▸ **TO DO**
Your task is to copy the stretch of lines in the records below that begins with the line containing "1. ImageMagick - zainstaluj" and ends with the line containing "### Binaria", exactly as written, with nothing added.

Stored data:
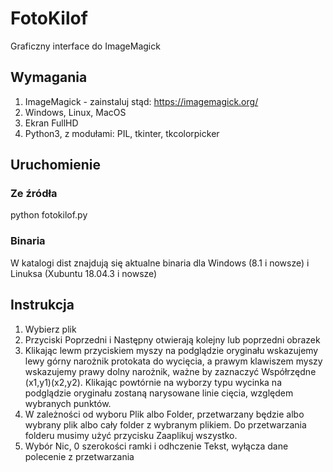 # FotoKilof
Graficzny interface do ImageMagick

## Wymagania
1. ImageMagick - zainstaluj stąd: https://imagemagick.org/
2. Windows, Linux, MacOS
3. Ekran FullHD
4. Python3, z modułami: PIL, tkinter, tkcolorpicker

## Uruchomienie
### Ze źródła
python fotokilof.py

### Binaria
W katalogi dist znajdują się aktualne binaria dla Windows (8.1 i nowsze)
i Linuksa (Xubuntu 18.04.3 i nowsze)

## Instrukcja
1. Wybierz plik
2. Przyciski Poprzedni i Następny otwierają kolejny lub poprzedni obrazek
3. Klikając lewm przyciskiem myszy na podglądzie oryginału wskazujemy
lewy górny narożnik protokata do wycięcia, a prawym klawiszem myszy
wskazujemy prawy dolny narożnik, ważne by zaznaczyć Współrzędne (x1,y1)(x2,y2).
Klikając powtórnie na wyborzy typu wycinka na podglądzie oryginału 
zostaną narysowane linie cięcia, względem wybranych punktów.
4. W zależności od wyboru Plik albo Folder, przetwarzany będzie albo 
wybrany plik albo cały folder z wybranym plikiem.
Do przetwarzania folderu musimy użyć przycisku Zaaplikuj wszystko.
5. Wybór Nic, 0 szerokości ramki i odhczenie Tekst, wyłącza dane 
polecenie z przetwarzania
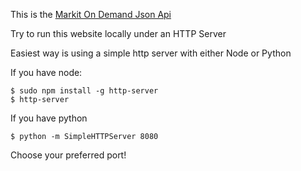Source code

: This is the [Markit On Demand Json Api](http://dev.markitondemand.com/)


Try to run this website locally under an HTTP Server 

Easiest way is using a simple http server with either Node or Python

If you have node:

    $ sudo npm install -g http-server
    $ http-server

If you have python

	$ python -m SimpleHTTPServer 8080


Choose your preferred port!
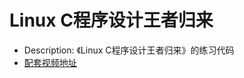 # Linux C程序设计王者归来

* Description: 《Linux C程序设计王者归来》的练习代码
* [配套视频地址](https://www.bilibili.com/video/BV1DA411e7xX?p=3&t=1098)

▸ **OUTPUT**
1. ImageMagick - zainstaluj stąd: https://imagemagick.org/
2. Windows, Linux, MacOS
3. Ekran FullHD
4. Python3, z modułami: PIL, tkinter, tkcolorpicker

## Uruchomienie
### Ze źródła
python fotokilof.py

### Binaria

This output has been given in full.